Anyway, the reason the Big Book authors placed the promises after Steps 8 & 9 is that to seek out the sheer awkwardness, humble pie, and admission of wrong-doing entailed in these two steps is something no ego-driven person would do — especially not hardcore bridge-burners like active and dry alcoholics. “Did I wrong that person? Fuck that, they wronged me!” This was the pre-steps attitude that produced more and more people to avoid and more thoughts to shove to the back in our minds, with drinking needed to mute them.

By contrast, after a psychic change, we’re trying to live by what’s right and good or, in other words, to show up as  god and our own spirits would have us be. I remember several instances of sitting in my car cramming from my 8th step notes before I stepped off what felt like the roof of a skyscraper to meet people I’d wronged.  I did so because I trusted god. And in each case, I walked on air: I calmly spoke the truth, and recipients warmly forgave me.

Many years have passed since I completed my amends, but I continue to live in the frame of mind that supported them. As a result, I get to live IN the 9th step promises!  Freedom and happiness, for starters, characterize my sober life. Sick voices still sound off in my head, but they project poorly, and I’ve learned to roll my eyes at them.  I focus instead on what I want to do with my life — with this one-time amazing journey of living in the world.
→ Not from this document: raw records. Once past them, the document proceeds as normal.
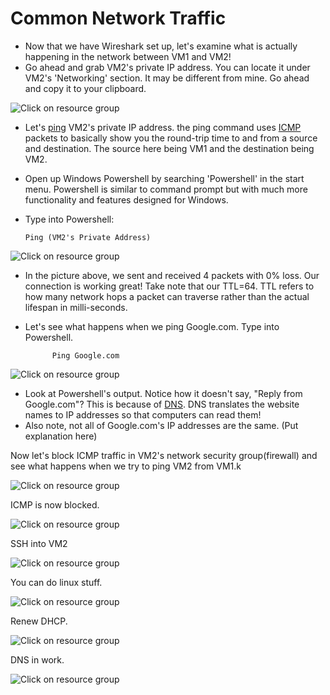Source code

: # Common Network Traffic

- Now that we have Wireshark set up, let's examine what is actually happening in the network between VM1 and VM2!
- Go ahead and grab VM2's private IP address. You can locate it under VM2's 'Networking' section. It may be different from mine. Go ahead and copy it to your clipboard.

<p>
<img src="https://i.imgur.com/zbYATuy.png" alt="Click on resource group"/>
</p>

- Let's [ping](https://en.wikipedia.org/wiki/Ping_(networking_utility)) VM2's private IP address. the ping command uses [ICMP](https://en.wikipedia.org/wiki/Internet_Control_Message_Protocol) packets to basically show you the round-trip time to and from a source and destination. The source here being VM1 and the destination being VM2.
- Open up Windows Powershell by searching 'Powershell' in the start menu. Powershell is similar to command prompt but with much more functionality and features designed for Windows.
- Type into Powershell:

      Ping (VM2's Private Address)


<p>
<img src="https://i.imgur.com/GNMf6W2.png" alt="Click on resource group"/>
</p>

- In the picture above, we sent and received 4 packets with 0% loss. Our connection is working great! Take note that our TTL=64. TTL refers to how many network hops a packet can traverse rather than the actual lifespan in milli-seconds.
- Let's see what happens when we ping Google.com. Type into Powershell.


            Ping Google.com


<p>
<img src="https://i.imgur.com/5Nck1Sl.png" alt="Click on resource group"/>
</p>

- Look at Powershell's output. Notice how it doesn't say, "Reply from Google.com"? This is because of [DNS](https://en.wikipedia.org/wiki/Domain_Name_System). DNS translates the website names to IP addresses so that computers can read them!
- Also note, not all of Google.com's IP addresses are the same. (Put explanation here)

Now let's block ICMP traffic in VM2's network security group(firewall) and see what happens when we try to ping VM2 from VM1.k

<p>
<img src="https://i.imgur.com/PvpQ30R.png" alt="Click on resource group"/>
</p>

ICMP is now blocked.

<p>
<img src="https://i.imgur.com/yrjWPXQ.png" alt="Click on resource group"/>
</p>

SSH into VM2

<p>
<img src="https://i.imgur.com/xRD9rYY.png" alt="Click on resource group"/>
</p>

You can do linux stuff.

<p>
<img src="https://i.imgur.com/UE9Zv80.png" alt="Click on resource group"/>
</p>

Renew DHCP.

<p>
<img src="https://i.imgur.com/e1YuN5r.png" alt="Click on resource group"/>
</p>

DNS in work.

<p>
<img src="https://i.imgur.com/xNcDmn4.png" alt="Click on resource group"/>
</p>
For example, I love climbing mountains. In July, friends and I made a bid for the summit of 14,411′ Mount Rainier – the most prominent peak in the contiguous US and 5th highest. We started too late (midnight) and had to wait repeatedly for the teams ahead of us to pass through areas where they’d trigger rockfall on us, then wait again when a ladder laid over a crevasse partially collapsed, so a number of my teammates got hypothermic and we had to turn back.  Even so, it was a huge, gorgeous, thrilling experience — the kind of adventure I used to fantasize about while drinking.

How far we got

Camped at 10,000′

Crossing a crevasse

Despite having lost some of my left lung to radiation for breast cancer, I power-breathed to 13, 200′; and despite acrophobia and balance issues, I walked over boards laid on a ladder across a deep crevasse — not to mention daring this stuff at 59. We will try again next year, having learned from our mistakes.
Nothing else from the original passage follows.